◆ **Task to complete**:
Every line below that includes the word "conversionxl" needs to be copied.
[Data supplied Boundary: Start]
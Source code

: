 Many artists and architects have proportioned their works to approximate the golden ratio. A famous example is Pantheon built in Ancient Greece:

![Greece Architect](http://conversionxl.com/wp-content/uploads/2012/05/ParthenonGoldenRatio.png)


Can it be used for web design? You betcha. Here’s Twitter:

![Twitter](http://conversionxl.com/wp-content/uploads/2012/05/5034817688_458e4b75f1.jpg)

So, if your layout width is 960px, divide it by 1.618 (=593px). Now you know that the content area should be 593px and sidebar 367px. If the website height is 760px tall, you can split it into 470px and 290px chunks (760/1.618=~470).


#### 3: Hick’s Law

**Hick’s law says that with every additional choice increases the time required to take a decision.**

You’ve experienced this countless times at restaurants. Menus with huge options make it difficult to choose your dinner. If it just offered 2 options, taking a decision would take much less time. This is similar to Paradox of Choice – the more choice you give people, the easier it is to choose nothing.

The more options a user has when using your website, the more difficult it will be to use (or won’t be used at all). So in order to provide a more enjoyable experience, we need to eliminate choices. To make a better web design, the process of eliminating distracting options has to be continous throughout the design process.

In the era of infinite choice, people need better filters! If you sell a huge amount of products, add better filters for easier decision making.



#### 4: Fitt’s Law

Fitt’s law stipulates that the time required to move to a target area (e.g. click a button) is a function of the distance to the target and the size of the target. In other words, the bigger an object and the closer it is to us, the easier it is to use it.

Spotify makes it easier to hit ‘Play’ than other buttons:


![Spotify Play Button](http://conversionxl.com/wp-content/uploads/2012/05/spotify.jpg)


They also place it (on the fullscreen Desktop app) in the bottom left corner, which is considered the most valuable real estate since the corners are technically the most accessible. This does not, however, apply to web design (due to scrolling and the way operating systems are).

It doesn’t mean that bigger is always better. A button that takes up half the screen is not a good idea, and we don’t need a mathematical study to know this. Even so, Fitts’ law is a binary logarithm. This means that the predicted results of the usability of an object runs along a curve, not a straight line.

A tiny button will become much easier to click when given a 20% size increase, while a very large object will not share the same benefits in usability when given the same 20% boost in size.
[Data supplied Boundary: End]
[Data supplied Boundary: Start]
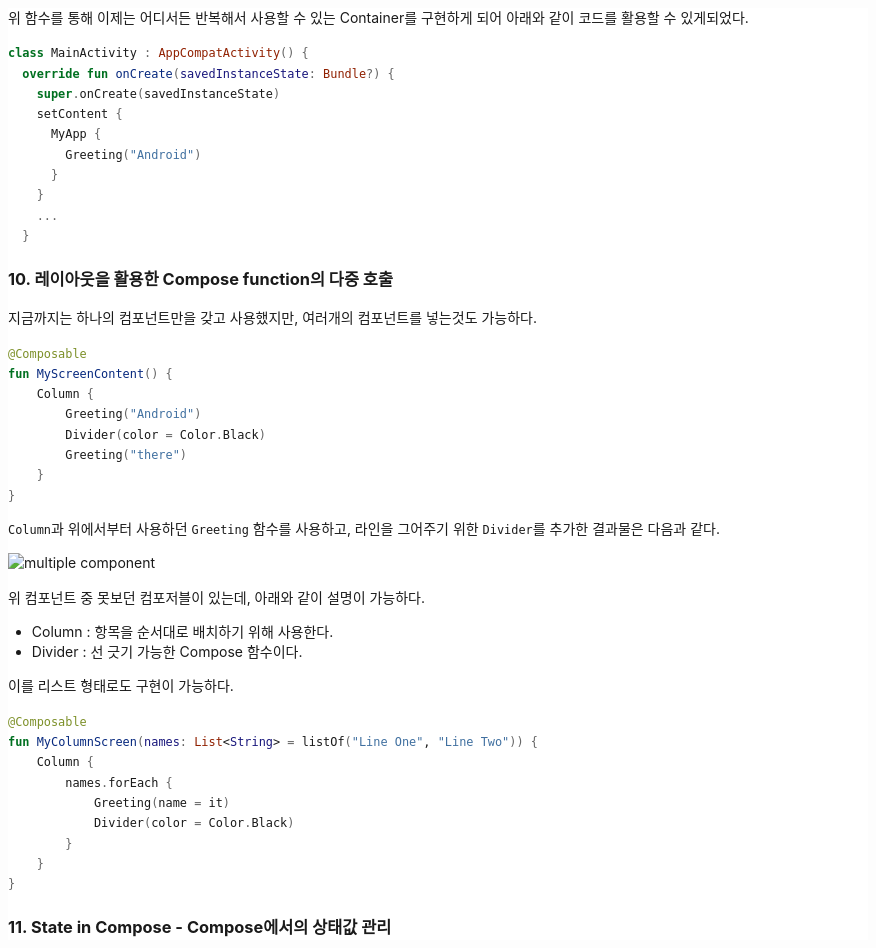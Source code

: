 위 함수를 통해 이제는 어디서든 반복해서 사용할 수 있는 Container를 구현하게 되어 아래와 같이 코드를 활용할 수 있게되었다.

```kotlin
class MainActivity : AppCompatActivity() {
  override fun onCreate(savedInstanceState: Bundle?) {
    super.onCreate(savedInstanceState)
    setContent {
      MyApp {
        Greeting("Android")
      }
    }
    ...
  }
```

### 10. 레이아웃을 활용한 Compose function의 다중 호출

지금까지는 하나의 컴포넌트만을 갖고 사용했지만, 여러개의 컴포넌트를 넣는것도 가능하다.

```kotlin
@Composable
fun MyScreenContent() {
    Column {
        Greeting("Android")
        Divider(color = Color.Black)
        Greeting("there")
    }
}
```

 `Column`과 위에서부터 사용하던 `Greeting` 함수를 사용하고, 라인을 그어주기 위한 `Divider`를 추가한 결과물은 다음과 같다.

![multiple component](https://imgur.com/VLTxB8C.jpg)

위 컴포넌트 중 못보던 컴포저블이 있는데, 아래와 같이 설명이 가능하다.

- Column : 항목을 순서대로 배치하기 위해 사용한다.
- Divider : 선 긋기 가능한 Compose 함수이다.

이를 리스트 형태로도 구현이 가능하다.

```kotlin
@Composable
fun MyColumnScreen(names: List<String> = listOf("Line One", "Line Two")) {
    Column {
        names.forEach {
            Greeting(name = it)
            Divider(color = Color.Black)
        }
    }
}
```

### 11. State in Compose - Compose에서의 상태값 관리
[Data supplied Boundary: End]
◆ **Output for this task**:
![Greece Architect](http://conversionxl.com/wp-content/uploads/2012/05/ParthenonGoldenRatio.png)
![Twitter](http://conversionxl.com/wp-content/uploads/2012/05/5034817688_458e4b75f1.jpg)
![Spotify Play Button](http://conversionxl.com/wp-content/uploads/2012/05/spotify.jpg)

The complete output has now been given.